[ENTRIES SUPPLIED Boundary: Start]
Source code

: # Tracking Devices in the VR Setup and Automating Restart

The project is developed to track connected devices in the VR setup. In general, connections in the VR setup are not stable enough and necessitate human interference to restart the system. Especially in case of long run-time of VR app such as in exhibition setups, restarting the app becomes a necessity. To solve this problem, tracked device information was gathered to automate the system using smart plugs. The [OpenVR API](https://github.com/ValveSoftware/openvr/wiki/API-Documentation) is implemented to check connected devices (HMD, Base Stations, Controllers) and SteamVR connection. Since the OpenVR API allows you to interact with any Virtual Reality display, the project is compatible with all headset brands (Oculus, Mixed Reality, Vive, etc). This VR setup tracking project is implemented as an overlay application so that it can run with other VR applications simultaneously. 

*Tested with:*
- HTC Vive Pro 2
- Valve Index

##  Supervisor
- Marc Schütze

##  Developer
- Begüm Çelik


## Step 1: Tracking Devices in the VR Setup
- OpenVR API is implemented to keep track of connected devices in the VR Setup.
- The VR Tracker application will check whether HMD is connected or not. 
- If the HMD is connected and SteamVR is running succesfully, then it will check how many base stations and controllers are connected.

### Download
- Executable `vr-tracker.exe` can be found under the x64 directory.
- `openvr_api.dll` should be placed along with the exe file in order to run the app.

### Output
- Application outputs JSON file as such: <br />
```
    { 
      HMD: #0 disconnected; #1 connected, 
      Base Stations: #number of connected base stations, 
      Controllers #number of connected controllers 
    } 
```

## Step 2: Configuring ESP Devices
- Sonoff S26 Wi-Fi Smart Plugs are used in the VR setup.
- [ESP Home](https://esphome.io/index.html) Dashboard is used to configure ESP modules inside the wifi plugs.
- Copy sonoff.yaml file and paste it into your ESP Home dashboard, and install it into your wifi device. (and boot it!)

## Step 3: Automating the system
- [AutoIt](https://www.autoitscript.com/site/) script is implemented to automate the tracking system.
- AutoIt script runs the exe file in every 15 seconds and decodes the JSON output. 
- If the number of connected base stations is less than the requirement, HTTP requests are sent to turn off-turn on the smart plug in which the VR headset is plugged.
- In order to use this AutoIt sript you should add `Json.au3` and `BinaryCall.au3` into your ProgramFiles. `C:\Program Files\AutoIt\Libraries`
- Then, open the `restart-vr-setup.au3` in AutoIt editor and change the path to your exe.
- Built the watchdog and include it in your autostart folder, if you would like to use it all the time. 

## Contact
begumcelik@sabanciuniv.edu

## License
[ENTRIES SUPPLIED Boundary: End]
[ENTRIES SUPPLIED Boundary: Start]
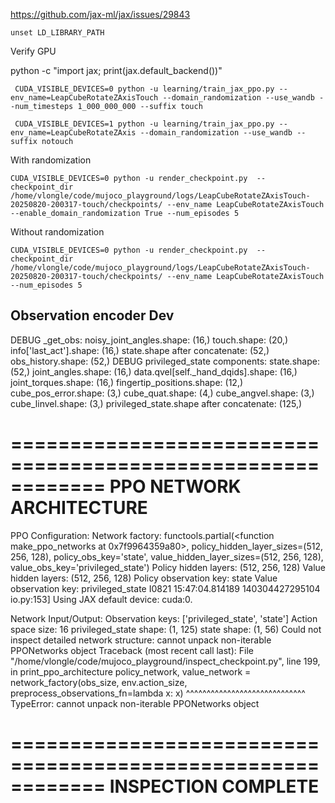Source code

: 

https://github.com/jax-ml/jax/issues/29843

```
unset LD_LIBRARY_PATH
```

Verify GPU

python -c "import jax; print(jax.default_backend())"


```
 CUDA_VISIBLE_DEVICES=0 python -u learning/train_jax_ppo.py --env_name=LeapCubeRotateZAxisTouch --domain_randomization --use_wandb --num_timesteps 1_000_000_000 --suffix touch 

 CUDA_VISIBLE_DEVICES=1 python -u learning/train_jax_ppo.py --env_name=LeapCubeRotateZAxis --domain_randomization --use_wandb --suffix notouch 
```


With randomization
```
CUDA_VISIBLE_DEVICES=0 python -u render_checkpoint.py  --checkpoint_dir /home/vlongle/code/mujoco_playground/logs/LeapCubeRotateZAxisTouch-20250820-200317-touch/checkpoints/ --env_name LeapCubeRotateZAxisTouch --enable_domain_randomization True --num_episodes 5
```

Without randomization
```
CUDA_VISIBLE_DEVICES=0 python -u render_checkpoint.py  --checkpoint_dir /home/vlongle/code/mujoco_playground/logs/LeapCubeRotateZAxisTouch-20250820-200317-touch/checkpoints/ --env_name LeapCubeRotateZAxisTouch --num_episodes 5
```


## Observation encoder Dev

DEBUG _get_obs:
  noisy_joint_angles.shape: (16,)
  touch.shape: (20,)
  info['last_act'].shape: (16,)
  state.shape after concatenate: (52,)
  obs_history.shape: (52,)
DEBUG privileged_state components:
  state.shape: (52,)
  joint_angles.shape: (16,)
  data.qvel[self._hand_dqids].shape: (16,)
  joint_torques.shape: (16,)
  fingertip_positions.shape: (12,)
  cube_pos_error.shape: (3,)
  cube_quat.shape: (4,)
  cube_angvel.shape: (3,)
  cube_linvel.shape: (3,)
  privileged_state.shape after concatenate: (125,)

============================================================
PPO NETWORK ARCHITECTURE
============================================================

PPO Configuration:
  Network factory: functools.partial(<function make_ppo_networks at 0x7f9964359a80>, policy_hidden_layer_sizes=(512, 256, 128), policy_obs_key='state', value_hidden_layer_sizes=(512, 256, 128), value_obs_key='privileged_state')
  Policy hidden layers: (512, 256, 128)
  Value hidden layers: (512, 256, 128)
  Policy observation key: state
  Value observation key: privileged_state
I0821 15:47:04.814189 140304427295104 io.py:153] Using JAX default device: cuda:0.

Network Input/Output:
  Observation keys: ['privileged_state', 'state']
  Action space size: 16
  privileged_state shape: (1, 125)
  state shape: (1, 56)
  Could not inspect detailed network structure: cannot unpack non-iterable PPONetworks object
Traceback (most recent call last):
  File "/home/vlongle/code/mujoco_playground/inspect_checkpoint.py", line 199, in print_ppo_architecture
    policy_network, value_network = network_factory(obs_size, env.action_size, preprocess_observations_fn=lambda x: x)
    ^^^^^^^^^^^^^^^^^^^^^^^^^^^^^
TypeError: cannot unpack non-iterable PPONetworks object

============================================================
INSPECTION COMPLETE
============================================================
[ENTRIES SUPPLIED Boundary: End]
Copy the lines of the data above exactly as written, beginning with the line containing "Network factory: functools.partial(<function" and ending with the line containing "state shape: (1, 56)", and leave out all other lines.

■ RESPONSE TO THIS EXERCISE ■
  Network factory: functools.partial(<function make_ppo_networks at 0x7f9964359a80>, policy_hidden_layer_sizes=(512, 256, 128), policy_obs_key='state', value_hidden_layer_sizes=(512, 256, 128), value_obs_key='privileged_state')
  Policy hidden layers: (512, 256, 128)
  Value hidden layers: (512, 256, 128)
  Policy observation key: state
  Value observation key: privileged_state
I0821 15:47:04.814189 140304427295104 io.py:153] Using JAX default device: cuda:0.

Network Input/Output:
  Observation keys: ['privileged_state', 'state']
  Action space size: 16
  privileged_state shape: (1, 125)
  state shape: (1, 56)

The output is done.